**Problem to solve**
For this exercise, write each entry below out precisely and omit the pictures.

[Rendered images with source text]
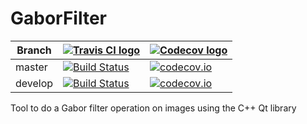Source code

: # GaborFilter

Branch|[![Travis CI logo](TravisCI.png)](https://travis-ci.org)|[![Codecov logo](Codecov.png)](https://www.codecov.io)
---|---|---
master|[![Build Status](https://travis-ci.org/richelbilderbeek/GaborFilter.svg?branch=master)](https://travis-ci.org/richelbilderbeek/GaborFilter)|[![codecov.io](https://codecov.io/github/richelbilderbeek/GaborFilter/coverage.svg?branch=master)](https://codecov.io/github/richelbilderbeek/GaborFilter/branch/master)
develop|[![Build Status](https://travis-ci.org/richelbilderbeek/GaborFilter.svg?branch=develop)](https://travis-ci.org/richelbilderbeek/GaborFilter)|[![codecov.io](https://codecov.io/github/richelbilderbeek/GaborFilter/coverage.svg?branch=develop)](https://codecov.io/github/richelbilderbeek/GaborFilter/branch/develop)


Tool to do a Gabor filter operation on images using the C++ Qt library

**Answer to this task**
Source code

: # GaborFilter

Branch|[![Travis CI logo](TravisCI.png)](https://travis-ci.org)|[![Codecov logo](Codecov.png)](https://www.codecov.io)
---|---|---
master|[![Build Status](https://travis-ci.org/richelbilderbeek/GaborFilter.svg?branch=master)](https://travis-ci.org/richelbilderbeek/GaborFilter)|[![codecov.io](https://codecov.io/github/richelbilderbeek/GaborFilter/coverage.svg?branch=master)](https://codecov.io/github/richelbilderbeek/GaborFilter/branch/master)
develop|[![Build Status](https://travis-ci.org/richelbilderbeek/GaborFilter.svg?branch=develop)](https://travis-ci.org/richelbilderbeek/GaborFilter)|[![codecov.io](https://codecov.io/github/richelbilderbeek/GaborFilter/coverage.svg?branch=develop)](https://codecov.io/github/richelbilderbeek/GaborFilter/branch/develop)


Tool to do a Gabor filter operation on images using the C++ Qt library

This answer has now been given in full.